In line with our assumptions, the results of our experiments provide evidence for socially induced learning processes as a consequence of group interaction on quantitative estimation tasks. The estimates of superior group members served as a benchmark towards which the inferior group members adjusted their subsequent individual estimates. More precisely, group members reduced their metric but not their mapping error. Importantly, the individual increases in accuracy remained stable even if we disbanded groups after their first group discussion. Since participants in the nominal group condition were not able to enhance their performance over time, the aforementioned result can be interpreted as unequivocal evidence for G-I transfer. Furthermore, additional group interactions did not lead to further increases in individual accuracy, suggesting that groups were able to exchange all information necessary to induce this G-I transfer during their first group discussion. Beyond that, we found first evidence that after group members benefitted from G-I transfer groups are indeed able to assign more weight to more accurate judgments under certain circumstances. We will get back to this finding after having discussed our central results regarding G-I transfer.

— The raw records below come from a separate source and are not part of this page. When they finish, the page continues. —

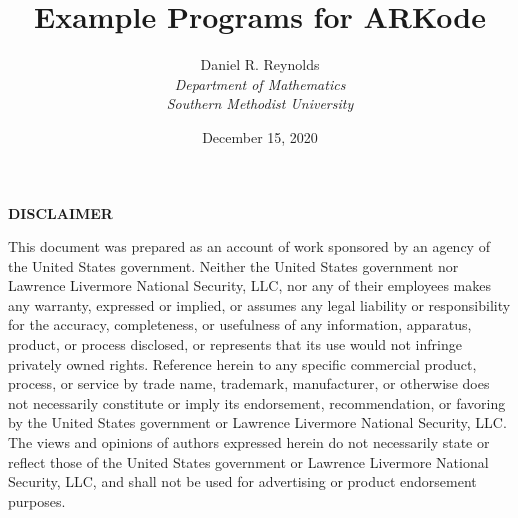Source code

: \documentclass[letterpaper,10pt,english]{sphinxmanual}
\title{Example Programs for ARKode}
\date{December 15, 2020}
\author{
    Daniel R. Reynolds\\
    {\em Department of Mathematics} \\
    {\em Southern Methodist University}
    }
\newcommand{\sunreleasename}{v5.6.1}
\renewcommand{\releasename}{v4.6.1}
\begin{document}

\makeatletter



\makeatother

\clearpage

\thispagestyle{empty}%
\baselineskip
\begin{center}
  {\bf DISCLAIMER}
\end{center}
\noindent
This document was prepared as an account of work sponsored by an agency of
the United States government. Neither the United States government nor
Lawrence Livermore National Security, LLC, nor any of their employees makes
any warranty, expressed or implied, or assumes any legal liability or responsibility
for the accuracy, completeness, or usefulness of any information, apparatus, product,
or process disclosed, or represents that its use would not infringe privately owned rights.
Reference herein to any specific commercial product, process, or service by trade name,
trademark, manufacturer, or otherwise does not necessarily constitute or imply its endorsement,
recommendation, or favoring by the United States government or Lawrence Livermore National
Security, LLC. The views and opinions of authors expressed herein do not necessarily state
or reflect those of the United States government or Lawrence Livermore National Security, LLC,
and shall not be used for advertising or product endorsement purposes.
\end{document}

Group-to-individual transfer

Our main aim was to test for the relevance of group interaction for the subsequent estimation accuracy of the individual group members. Our results allow us to draw several conclusions: First, one group interaction is sufficient to induce a stable G-I transfer, since in both experiments the performance remained on the improved level even after the group was disbanded. These results are in line with the assumptions of Schultze et al. (2012) and, to the best of our knowledge, constitute the first unambiguous evidence for the stability of this performance enhancement on estimation tasks, thereby mirroring similar findings from the field of problem-solving tasks (Laughlin et al., 2008). This finding also rules out an alternative explanation for the performance changes. Specifically, the anticipation of group discussion could have led to increased feelings of accountability because group members knew that they would have to justify their individual estimates during the discussion. Accordingly, they might have put more effort into their individual estimates, which might have resulted in greater individual accuracy. If this were the case, group members’ effort and, thus, their individual accuracy should have reverted to the level we observed prior to the group phase rather than remaining constant. Second, the replicability of the G-I-transfer with a different estimation task provides first evidence for the generalizability of this phenomenon – at least when tasks share some characteristics such as stable differences in expertise and at least some degree of demonstrability.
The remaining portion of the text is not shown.